[DESCRIPTION OF THE TASK]: Any image in the records is to be skipped; everything else should be reproduced exactly.

[PROVIDED DATA]:
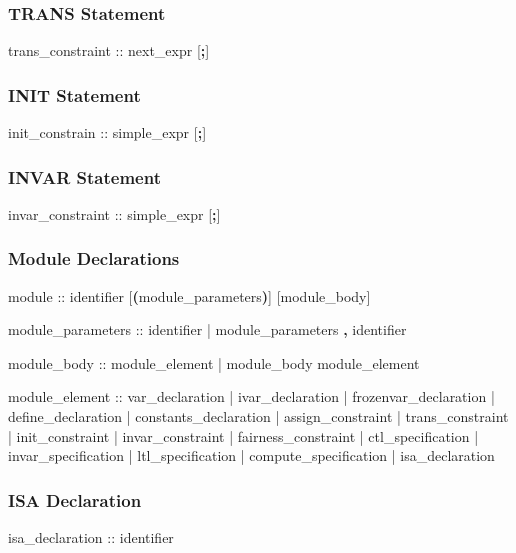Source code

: \subsubsection{TRANS Statement}
\begin{Grammar}
trans_constraint ::  next_expr [\textbf{;}]
\end{Grammar}


\subsubsection{INIT Statement}
\begin{Grammar}
init_constrain ::  simple_expr [\textbf{;}]
\end{Grammar}


\subsubsection{INVAR Statement}
\begin{Grammar}
invar_constraint ::  simple_expr [\textbf{;}]
\end{Grammar}


\subsubsection{Module Declarations}
\begin{Grammar}
module ::  identifier [\textbf{(}module_parameters\textbf{)}] [module_body]

module_parameters ::
          identifier
        | module_parameters \textbf{,} identifier

module_body :: 
          module_element 
        | module_body module_element
           
module_element ::
          var_declaration
        | ivar_declaration
        | frozenvar_declaration
        | define_declaration
        | constants_declaration
        | assign_constraint
        | trans_constraint
        | init_constraint
        | invar_constraint
        | fairness_constraint
        | ctl_specification
        | invar_specification
        | ltl_specification
        | compute_specification
        | isa_declaration
\end{Grammar}


\subsubsection{ISA Declaration}
\begin{Grammar}
isa_declaration ::  identifier
\end{Grammar}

[RESULT OF THE TASK]:
Source code

: \subsubsection{TRANS Statement}
\begin{Grammar}
trans_constraint ::  next_expr [\textbf{;}]
\end{Grammar}


\subsubsection{INIT Statement}
\begin{Grammar}
init_constrain ::  simple_expr [\textbf{;}]
\end{Grammar}


\subsubsection{INVAR Statement}
\begin{Grammar}
invar_constraint ::  simple_expr [\textbf{;}]
\end{Grammar}


\subsubsection{Module Declarations}
\begin{Grammar}
module ::  identifier [\textbf{(}module_parameters\textbf{)}] [module_body]

module_parameters ::
          identifier
        | module_parameters \textbf{,} identifier

module_body :: 
          module_element 
        | module_body module_element
           
module_element ::
          var_declaration
        | ivar_declaration
        | frozenvar_declaration
        | define_declaration
        | constants_declaration
        | assign_constraint
        | trans_constraint
        | init_constraint
        | invar_constraint
        | fairness_constraint
        | ctl_specification
        | invar_specification
        | ltl_specification
        | compute_specification
        | isa_declaration
\end{Grammar}


\subsubsection{ISA Declaration}
\begin{Grammar}
isa_declaration ::  identifier
\end{Grammar}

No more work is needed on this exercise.